Você conhece o Centro histórico?

Foto: Divulgação

No dia em que Fortaleza completa 286 anos de sua elevação de povoado à vila, os olhares se voltam para a história da Capital cearense. E não há como não pensar no local onde a cidade se desenvolveu, o Centro histórico.

Forte, Passeio Público, Catedral, Teatro José de Alencar, Museu do Ceará, Praças dos Mártires e do Ferreira, são alguns dos pontos que guardam em sua estrutura partes da história da cidade. Entretanto, esses espaços ganharam usos diferentes ao longo do tempo e hoje são até desconhecidos por parte da população.

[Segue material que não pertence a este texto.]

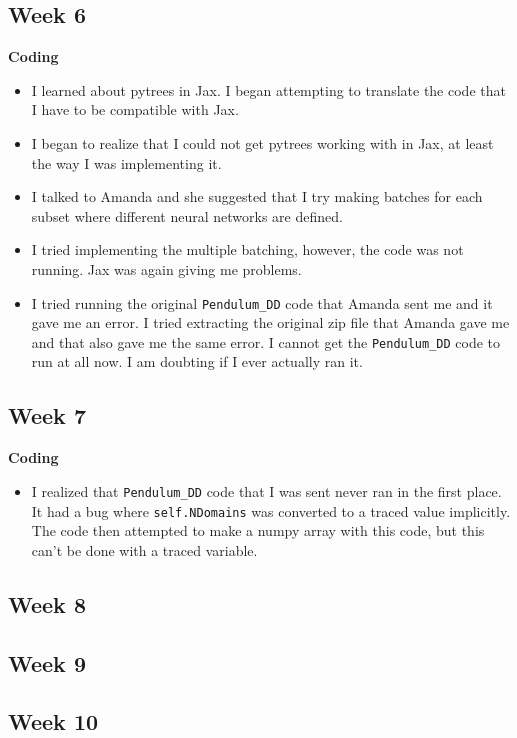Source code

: \documentclass{article}
\begin{document}
\subsection*{Week 6}
\textbf{Coding}
\begin{itemize}
\item I learned about pytrees in Jax. I began attempting to translate the code that I have to be compatible with Jax.
\item I began to realize that I could not get pytrees working with in Jax, at least the way I was implementing it.
\item I talked to Amanda and she suggested that I try making batches for each subset where different neural networks are defined.
\item I tried implementing the multiple batching, however, the code was not running. Jax was again giving me problems.
\item I tried running the original \verb|Pendulum_DD| code that Amanda sent me and it gave me an error. I tried extracting the original zip file that Amanda gave me and that also gave me the same error. I cannot get the \verb|Pendulum_DD| code to run at all now. I am doubting if I ever actually ran it.
\end{itemize}
\newpage
\subsection*{Week 7}
\textbf{Coding}
\begin{itemize}
\item I realized that \verb|Pendulum_DD| code that I was sent never ran  in the first place. It had a bug where \verb|self.NDomains| was converted to a traced value implicitly. The code then attempted to make a numpy array with this code, but this can't be done with a traced variable.
\end{itemize}
\newpage 
\subsection*{Week 8} 
\newpage
\subsection*{Week 9}
\newpage
\subsection*{Week 10}  
\newpage
\end{document}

Para promover o conhecimento da história de Fortaleza e fazer com que os cidadãos se sintam parte da cidade, o turismólogo Gérson Linhares organiza, há 17 anos, passeios a pé, gratuitos, pelo Centro histórico, passando pelos principais patrimônios históricos e arquitetônicos. Os passeios acontecem diariamente, mediante agendamento por telefone. Gérson aponta que esse city tour a pé é tendencia de mercado, muito comum na Europa, mas ainda pouco explorados pelo turismo local. Nesse 13 de abril, o passeio será realizado em parceria com a Prefeitura, sendo uma das comemorações do aniversário do município.

Elite distante do Centro

O professor Aírton de Farias, em seu livro Fortaleza – Uma Breve Historia, conta que o Centro foi apropriado pelas camadas populares e abandonado pelas elites e poder público, a partir dos anos 1980. A pesquisadora Beatriz Sarlo explica, no livro Cenas da Vida Pós-Moderna , que esse afastamento do centro das cidades é uma tendência mundial, pois “os bairros ricos configuram seus próprios centros, mais limpos, mais ordenados, mais bem vigiados, mais iluminados e com ofertas materiais e simbólicas mais variadas.”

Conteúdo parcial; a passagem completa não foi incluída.